Sunday, August 28, 2011

"VIDEO KILLED THE RADIO STAR..."



"Save tonight..to fight the break of dawn..Come tomorrow..Tomorrow I'll be gone.."

Do you still remember watching MTV in Studio23?...yep, you heard it right!...before Myx, VJ Donita and VJ Mike(yung kasama nya kung di ako mali sa name,hindi Pinoy) hosted MTV Non-Stop Hits. Ya'll know I'm a big fan of music..even back in my younger years. I mean I'm not that old naman, but yeah, at a very young age I would be stuck in the TV watching music videos. My first ever favorite music video was "I believe I can fly" by R.Kelly.! Maybe because it was a soundtrack from my favorite movie "Space Jam"

"At night I think of you..I want to be your lady baby..If your game is on give me a call boo.."

I swear! If that video is playing I would stop whatever I'm doing just to watch, lalo yung part na may kasama na siya na choir!..ASTIG! In fact, my first ever owned album was the the soundtrack of that movie. It was original, no piracy baby!...kasi bigay ng pinsan ko from the states!...an original CD back then was so damn expensive at 350 a pop! Mahal na masyado yan nung time na yun and I was a kid. After a year I guess, I bought my two first ever casette tapes..hehe una pa ako nagkaron ng CD tas casette kasi nga mahal!..I bought "Chocolate Starfish and Hotdog Flavored Water" by Limp Bizkit and "Marshall Matthers LP" by Eminem, both originals at 150 each, medyo mas can afford at medyo palaos pa lang tapes nun so pwede pa. I used my early pamasko to have them. Second album of Eminem if im not mistaken...fan na ako. I also remember buying song hits just to memorize the lyrics cause there was no Myx yet so no subtitles... But those damn song hits minsan mali mali naman pala lyrics.

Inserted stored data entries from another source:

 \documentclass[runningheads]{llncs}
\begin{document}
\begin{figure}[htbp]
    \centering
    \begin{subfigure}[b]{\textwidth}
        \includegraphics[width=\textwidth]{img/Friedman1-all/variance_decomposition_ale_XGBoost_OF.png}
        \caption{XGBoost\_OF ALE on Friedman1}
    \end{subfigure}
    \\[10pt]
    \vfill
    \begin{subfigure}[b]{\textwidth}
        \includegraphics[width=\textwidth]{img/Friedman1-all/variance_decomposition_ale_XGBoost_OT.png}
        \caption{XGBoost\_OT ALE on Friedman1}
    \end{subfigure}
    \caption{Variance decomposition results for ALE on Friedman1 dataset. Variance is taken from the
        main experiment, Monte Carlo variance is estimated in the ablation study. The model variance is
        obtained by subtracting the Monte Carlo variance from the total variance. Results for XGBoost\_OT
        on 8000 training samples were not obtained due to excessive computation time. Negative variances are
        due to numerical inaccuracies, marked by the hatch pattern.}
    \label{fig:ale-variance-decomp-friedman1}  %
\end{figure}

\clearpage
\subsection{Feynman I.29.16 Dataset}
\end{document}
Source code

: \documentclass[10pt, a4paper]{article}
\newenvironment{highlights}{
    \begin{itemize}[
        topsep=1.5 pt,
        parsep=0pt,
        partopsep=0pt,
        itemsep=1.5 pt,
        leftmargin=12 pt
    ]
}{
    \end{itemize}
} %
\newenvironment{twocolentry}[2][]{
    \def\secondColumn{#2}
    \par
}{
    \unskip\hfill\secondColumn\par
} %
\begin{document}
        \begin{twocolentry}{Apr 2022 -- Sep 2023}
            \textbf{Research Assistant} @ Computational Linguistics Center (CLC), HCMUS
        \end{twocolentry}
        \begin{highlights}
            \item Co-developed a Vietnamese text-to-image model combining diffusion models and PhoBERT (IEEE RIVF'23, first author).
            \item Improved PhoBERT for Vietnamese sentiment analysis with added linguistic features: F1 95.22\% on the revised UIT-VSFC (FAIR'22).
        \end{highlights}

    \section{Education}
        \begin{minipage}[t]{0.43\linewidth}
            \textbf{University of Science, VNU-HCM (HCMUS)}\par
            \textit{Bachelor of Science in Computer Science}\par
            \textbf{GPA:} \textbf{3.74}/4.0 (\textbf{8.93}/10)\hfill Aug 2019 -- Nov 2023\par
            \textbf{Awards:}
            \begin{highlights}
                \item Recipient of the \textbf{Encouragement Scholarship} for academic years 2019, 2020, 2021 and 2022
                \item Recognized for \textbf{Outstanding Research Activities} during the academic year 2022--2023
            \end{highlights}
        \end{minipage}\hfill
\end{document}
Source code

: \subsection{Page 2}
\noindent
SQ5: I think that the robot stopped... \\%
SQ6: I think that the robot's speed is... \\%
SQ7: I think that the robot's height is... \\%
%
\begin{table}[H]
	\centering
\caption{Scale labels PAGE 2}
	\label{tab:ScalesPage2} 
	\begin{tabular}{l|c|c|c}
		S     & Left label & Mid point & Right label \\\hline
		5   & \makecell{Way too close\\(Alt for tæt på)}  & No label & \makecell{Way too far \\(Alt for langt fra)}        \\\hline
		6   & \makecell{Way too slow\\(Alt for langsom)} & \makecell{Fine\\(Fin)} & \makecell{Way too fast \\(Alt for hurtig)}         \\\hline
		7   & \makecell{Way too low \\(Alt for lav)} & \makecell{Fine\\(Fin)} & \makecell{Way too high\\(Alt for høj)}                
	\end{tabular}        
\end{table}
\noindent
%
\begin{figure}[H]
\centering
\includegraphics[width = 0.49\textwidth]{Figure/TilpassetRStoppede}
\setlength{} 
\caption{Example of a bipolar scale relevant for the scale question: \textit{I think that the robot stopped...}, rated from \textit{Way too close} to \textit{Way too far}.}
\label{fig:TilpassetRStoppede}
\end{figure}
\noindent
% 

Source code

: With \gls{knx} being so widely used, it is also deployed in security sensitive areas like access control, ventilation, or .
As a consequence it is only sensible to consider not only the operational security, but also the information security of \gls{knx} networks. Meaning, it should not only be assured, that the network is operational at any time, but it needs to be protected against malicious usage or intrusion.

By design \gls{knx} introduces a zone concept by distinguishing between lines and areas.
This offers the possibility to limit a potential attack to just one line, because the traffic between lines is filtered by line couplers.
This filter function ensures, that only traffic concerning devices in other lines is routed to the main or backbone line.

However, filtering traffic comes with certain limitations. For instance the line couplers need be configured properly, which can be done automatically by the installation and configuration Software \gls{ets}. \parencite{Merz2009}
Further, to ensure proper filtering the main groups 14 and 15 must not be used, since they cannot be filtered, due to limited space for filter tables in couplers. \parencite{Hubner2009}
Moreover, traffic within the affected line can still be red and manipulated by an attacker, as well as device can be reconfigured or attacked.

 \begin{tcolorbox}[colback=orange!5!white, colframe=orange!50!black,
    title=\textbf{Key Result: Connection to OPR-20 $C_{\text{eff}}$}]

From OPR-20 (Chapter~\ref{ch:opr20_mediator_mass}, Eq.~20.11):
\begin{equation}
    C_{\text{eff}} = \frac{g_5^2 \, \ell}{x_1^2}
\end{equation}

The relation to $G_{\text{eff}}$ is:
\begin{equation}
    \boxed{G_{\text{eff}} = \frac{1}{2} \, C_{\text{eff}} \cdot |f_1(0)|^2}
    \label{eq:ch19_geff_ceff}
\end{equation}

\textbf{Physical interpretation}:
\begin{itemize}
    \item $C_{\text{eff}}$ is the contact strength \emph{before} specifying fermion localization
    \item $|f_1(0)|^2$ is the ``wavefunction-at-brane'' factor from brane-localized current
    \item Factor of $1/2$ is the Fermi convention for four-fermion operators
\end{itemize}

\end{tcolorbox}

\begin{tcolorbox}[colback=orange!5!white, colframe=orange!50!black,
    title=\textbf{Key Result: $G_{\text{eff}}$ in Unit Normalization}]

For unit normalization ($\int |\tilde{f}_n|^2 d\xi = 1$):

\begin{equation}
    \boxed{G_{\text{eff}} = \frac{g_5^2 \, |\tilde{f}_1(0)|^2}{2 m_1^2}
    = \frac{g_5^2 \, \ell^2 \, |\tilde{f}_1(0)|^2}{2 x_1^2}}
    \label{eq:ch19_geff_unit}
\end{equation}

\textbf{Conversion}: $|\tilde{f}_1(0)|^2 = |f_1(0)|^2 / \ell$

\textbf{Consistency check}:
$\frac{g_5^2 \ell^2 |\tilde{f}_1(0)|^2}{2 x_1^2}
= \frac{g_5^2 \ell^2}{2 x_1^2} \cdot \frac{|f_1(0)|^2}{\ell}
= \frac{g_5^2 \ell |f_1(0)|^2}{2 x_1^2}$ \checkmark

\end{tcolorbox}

"You got me crazy..I just can't sleep...I'm so excited..I'm in too deep.."

I am big music fan but unfortunately can't play any musical instrument nor gifted with a voice for public amusement. Can i rap???..HELL YEAH! I do freestyles pa nga..but of course, I wouldnt do it in front of anyone!LOL!.. I was listening to Magic 89.9 this cold friday night cause our radio can't give me my usual dose of Wave 89.1 because of the rain. They are playing 90's music and nakakatuwa cause I know almost every song that they are playing. As I've said in my status..Tumatanda ka na pag alam mo na mga kanta na pineplay sa backtraxx ng Myx o kahit anong program about mga lumang kanta. In my case, siguro masyado lang ako naging fan ng music kahit bata pa ko talaga.

"Baby when were grinding...I got so excited...oohh how I like it..I try but I can't fight it!"

90's music for me was about UK bands like Oasis and Suede. Boy bands and Girl bands lead by Backstreet Boys and Spice Girls...Baby Spice was my crush back then. Metal bands i.e. Metallica and in Hiphop of course was Ice Cube,LL Cool J, Wu Tang Clan and even Will Smith(madame ko naiisip dito syempre so i would stop here na). I was not a big fan of OPM then, but thanks to my olders cousins for playing Eraserheads, Rivermaya (with Bamboo pa as their vocalists) Francis M. and Legit Misfitz kaya nakakakinig na din ako. I can drop hundreds maybe even thousand names of artist and bands from 90's, some can relate and some dont maybe but try to listen to some of it if di nyo inabot masyado. Cause for me there's something in 90's music that is different from today.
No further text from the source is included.